Tellico Dam in East Tennessee transformed a stagnant region into a recreation wonderland, and provided much needed economic stimulus. But not without some serious controversy first.
Of all the dams built by TVA over the years, by far the most famous—or infamous, depending on how you read it—would have to be Tellico.
Although the site on the Little Tennessee River had been studied as far back as 1936, the dam did not become a reality until more than 40 years later. Construction was delayed by World War II and took 31 years to finally start.
And that’s when the real trouble began.
The Tellico site lies at the confluence of Watts Bar and Fort Loudoun reservoirs in East Tennessee—about 30 miles southwest of Knoxville. Despite early studies of the site, the project didn’t pick up speed until the mid-1960s when the dam received Congressional approval and construction got underway.

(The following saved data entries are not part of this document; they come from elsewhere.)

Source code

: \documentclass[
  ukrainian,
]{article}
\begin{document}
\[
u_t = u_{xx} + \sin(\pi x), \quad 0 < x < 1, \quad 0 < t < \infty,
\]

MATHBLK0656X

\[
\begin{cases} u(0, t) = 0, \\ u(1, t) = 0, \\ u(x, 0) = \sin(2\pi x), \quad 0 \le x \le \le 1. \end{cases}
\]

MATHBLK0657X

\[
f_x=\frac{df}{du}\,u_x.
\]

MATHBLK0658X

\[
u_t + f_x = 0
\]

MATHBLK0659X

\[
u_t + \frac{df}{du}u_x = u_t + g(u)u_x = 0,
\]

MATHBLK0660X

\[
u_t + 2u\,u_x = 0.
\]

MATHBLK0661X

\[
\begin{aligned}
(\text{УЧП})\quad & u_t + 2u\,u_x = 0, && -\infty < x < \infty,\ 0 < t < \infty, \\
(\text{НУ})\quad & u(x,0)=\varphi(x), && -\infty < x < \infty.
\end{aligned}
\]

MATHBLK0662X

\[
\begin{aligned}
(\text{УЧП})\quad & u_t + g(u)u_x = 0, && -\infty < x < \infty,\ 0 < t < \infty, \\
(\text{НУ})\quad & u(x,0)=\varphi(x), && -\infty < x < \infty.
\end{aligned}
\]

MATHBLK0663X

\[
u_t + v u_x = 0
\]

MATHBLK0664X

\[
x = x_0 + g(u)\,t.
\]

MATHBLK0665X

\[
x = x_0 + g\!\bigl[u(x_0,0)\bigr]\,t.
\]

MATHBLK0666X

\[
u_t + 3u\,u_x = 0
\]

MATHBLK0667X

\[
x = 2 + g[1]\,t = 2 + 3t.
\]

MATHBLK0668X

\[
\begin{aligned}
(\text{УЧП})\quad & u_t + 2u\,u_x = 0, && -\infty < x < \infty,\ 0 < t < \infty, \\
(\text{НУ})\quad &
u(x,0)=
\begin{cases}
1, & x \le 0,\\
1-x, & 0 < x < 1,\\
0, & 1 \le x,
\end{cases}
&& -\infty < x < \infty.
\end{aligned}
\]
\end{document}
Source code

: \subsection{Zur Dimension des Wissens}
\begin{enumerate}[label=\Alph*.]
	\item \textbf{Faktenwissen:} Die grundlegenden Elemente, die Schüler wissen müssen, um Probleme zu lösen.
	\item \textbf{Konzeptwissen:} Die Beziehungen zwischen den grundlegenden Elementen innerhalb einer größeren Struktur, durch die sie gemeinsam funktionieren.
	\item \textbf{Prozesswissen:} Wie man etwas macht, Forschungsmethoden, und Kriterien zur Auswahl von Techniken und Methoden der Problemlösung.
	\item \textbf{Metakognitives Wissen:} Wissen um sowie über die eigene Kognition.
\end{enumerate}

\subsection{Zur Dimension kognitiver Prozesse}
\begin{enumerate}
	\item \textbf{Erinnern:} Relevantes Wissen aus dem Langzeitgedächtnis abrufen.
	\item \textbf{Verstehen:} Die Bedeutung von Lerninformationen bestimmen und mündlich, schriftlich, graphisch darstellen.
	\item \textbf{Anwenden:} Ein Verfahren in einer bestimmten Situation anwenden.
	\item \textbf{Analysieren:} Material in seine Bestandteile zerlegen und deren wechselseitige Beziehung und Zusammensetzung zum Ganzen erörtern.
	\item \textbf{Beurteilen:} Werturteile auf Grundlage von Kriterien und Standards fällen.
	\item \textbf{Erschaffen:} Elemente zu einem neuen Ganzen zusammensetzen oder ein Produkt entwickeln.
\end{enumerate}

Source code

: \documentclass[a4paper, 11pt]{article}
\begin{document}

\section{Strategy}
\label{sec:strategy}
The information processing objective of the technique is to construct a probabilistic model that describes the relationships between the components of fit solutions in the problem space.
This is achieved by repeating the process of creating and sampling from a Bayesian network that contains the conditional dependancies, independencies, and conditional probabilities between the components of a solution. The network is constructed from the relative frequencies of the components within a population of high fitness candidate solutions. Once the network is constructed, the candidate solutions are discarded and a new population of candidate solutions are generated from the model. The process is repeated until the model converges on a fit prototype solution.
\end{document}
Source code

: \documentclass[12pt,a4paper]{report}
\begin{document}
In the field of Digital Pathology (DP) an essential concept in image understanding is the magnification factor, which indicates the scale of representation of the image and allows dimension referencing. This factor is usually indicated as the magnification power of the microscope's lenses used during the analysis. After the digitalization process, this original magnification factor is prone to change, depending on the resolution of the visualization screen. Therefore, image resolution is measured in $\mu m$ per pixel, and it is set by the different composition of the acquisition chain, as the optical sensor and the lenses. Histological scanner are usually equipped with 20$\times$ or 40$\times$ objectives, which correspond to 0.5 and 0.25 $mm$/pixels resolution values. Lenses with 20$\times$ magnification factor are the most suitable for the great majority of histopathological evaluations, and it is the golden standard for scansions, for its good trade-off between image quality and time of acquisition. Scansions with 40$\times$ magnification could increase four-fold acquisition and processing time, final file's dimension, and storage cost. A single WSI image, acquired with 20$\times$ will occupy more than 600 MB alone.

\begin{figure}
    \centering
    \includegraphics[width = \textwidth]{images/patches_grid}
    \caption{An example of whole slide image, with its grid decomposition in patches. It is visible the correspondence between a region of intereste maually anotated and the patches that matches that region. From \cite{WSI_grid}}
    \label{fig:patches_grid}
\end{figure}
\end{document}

The dam and reservoir required the purchase of about 22,000 acres of land. Landowners who would be displaced had objections from the beginning, and they were joined by the Cherokee Indians, the trout fishing industry, and various environmentalist groups, all of whom had their own reasons for resisting the project.
Tellico Dam overcame all obstacles, however, until the summer of 1973, when a tiny, nondescript fish—no bigger than a pinky finger—threw a monkey wrench into the works.
The snail darter—a three-inch-long member of the perch family that feeds on aquatic snails—was discovered living in the river. That same year, the Endangered Species Act (ESA) was created, and the snail darter was on it. Dam opponents filed a lawsuit that went to the Supreme Court, which halted construction even though the dam was about 75 percent complete at the time.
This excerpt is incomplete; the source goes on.